◆ What is needed
Nothing besides a number belongs in the answer, which is how many lines of the listing contain the string "devils".

◆ Material for this exercise
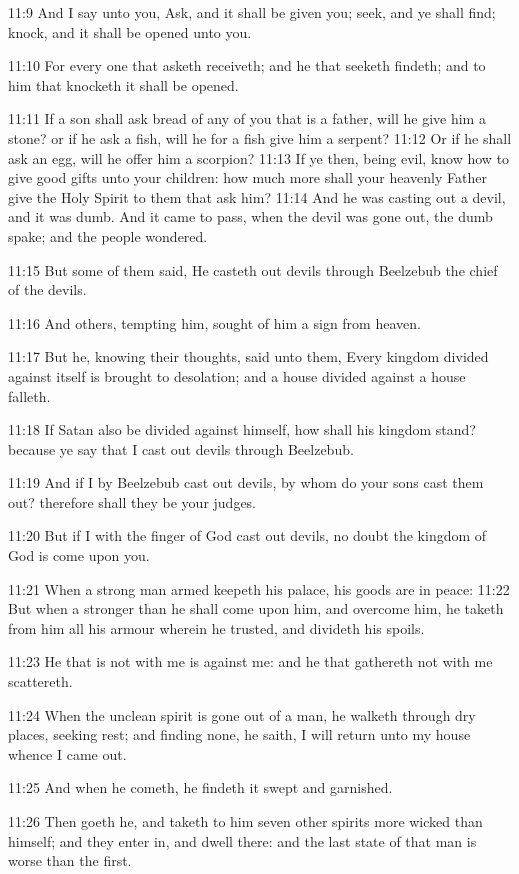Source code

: 11:9 And I say unto you, Ask, and it shall be given you; seek, and ye shall find; knock, and it shall be opened unto you.

11:10 For every one that asketh receiveth; and he that seeketh findeth; and to him that knocketh it shall be opened.

11:11 If a son shall ask bread of any of you that is a father, will he give him a stone? or if he ask a fish, will he for a fish give him a serpent?  11:12 Or if he shall ask an egg, will he offer him a scorpion?  11:13 If ye then, being evil, know how to give good gifts unto your children: how much more shall your heavenly Father give the Holy Spirit to them that ask him?  11:14 And he was casting out a devil, and it was dumb. And it came to pass, when the devil was gone out, the dumb spake; and the people wondered.

11:15 But some of them said, He casteth out devils through Beelzebub the chief of the devils.

11:16 And others, tempting him, sought of him a sign from heaven.

11:17 But he, knowing their thoughts, said unto them, Every kingdom divided against itself is brought to desolation; and a house divided against a house falleth.

11:18 If Satan also be divided against himself, how shall his kingdom stand? because ye say that I cast out devils through Beelzebub.

11:19 And if I by Beelzebub cast out devils, by whom do your sons cast them out? therefore shall they be your judges.

11:20 But if I with the finger of God cast out devils, no doubt the kingdom of God is come upon you.

11:21 When a strong man armed keepeth his palace, his goods are in peace: 11:22 But when a stronger than he shall come upon him, and overcome him, he taketh from him all his armour wherein he trusted, and divideth his spoils.

11:23 He that is not with me is against me: and he that gathereth not with me scattereth.

11:24 When the unclean spirit is gone out of a man, he walketh through dry places, seeking rest; and finding none, he saith, I will return unto my house whence I came out.

11:25 And when he cometh, he findeth it swept and garnished.

11:26 Then goeth he, and taketh to him seven other spirits more wicked than himself; and they enter in, and dwell there: and the last state of that man is worse than the first.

◆ Result for this exercise
4